Para o juiz Amarildo Carlos de Lima, do Tribunal Regional do Trabalho de Santa Catarina, Florianópolis (SC), o tema qualidade de vida perpassou os consultórios para chegar às barras da lei sob a forma de assédio moral. Segundo o magistrado, o próprio TRT catarinense vive o problema emocional da pressão e da cobrança exacerbada. “Existem situações em que os secretários de audiência abdicam da função pelo excesso de trabalho e cobrança. Alguns servidores estão tão traumatizados que basta ter o nome lembrado para substituir um colega e são capazes de entrar em pânico”, afirmou Lima à Brasileiros. A dificuldade no julgamento de casos envolvendo assédio moral é encontrar um diagnóstico que prove esses excessos de forma explícita. “Se um cortador de cana, o chamado boia-fria, morre de exaustão física, o fato pode ser facilmente detectado. Mas certamente será difícil reconhecer a situação de ‘exaustão psicológica’”, explicou o juiz. Para ele, o fundamental é que as estruturas empresariais estejam voltadas às pessoas, pois caso contrário “corre-se o risco de vivermos numa sociedade de doentes, onde o dano moral irá resultar de uma mutação maligna do gene até então conhecido como qualidade de vida”.

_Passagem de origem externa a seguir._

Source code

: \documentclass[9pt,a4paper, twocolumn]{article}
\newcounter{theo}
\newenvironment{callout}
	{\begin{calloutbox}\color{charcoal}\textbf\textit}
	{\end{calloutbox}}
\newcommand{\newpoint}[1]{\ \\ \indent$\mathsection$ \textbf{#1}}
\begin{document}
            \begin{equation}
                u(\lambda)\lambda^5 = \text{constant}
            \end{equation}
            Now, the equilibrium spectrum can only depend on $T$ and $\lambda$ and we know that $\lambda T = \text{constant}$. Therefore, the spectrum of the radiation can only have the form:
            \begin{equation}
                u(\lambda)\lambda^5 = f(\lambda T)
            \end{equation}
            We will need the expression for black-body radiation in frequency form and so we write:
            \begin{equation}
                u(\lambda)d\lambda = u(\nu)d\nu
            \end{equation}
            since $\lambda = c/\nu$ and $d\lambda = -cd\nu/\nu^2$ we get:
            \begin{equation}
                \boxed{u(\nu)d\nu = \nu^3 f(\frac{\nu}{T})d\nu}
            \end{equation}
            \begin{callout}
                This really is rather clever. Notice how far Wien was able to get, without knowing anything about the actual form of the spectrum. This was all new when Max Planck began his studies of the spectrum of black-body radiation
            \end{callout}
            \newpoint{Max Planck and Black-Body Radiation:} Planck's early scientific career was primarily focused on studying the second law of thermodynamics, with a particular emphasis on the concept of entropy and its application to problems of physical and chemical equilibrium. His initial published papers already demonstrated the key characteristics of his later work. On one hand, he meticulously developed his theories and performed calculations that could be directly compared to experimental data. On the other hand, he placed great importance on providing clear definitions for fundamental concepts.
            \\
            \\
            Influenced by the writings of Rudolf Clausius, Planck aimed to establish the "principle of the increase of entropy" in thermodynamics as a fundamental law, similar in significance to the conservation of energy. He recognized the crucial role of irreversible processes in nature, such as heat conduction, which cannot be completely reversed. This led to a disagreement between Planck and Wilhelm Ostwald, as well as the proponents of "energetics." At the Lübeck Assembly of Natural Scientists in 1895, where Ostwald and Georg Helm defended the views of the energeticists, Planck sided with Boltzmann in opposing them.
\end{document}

Atualmente, já há uma conscientização coletiva de que nada poderá deter os avanços provocados pela revolução tecnológica. Negar o óbvio é uma missão não só suicida como pouco inteligente. No entanto, é preciso equilíbrio e bom senso para perceber que essas mudanças se dão por meio de pessoas, de gente e não por softwares. Se assim fosse, bastaria convocar um batalhão de robôs e tudo estaria resolvido. Nestes tempos modernos, a necessidade em tornar uma empresa cada vez mais competitiva a coloca frente a frente com uma realidade até então intangível, que deixou de ser apenas um modus operandi do processo para assumir a condição de garantidora de sua própria sobrevivência. Afinal, questiona Fukuyama, “irão as pessoas permanecer física e mentalmente vigorosas durante esses tempos de vida prolongados ou a sociedade ficará cada vez mais parecida com um sanatório gigante?”.

*Jornalista em Curitiba.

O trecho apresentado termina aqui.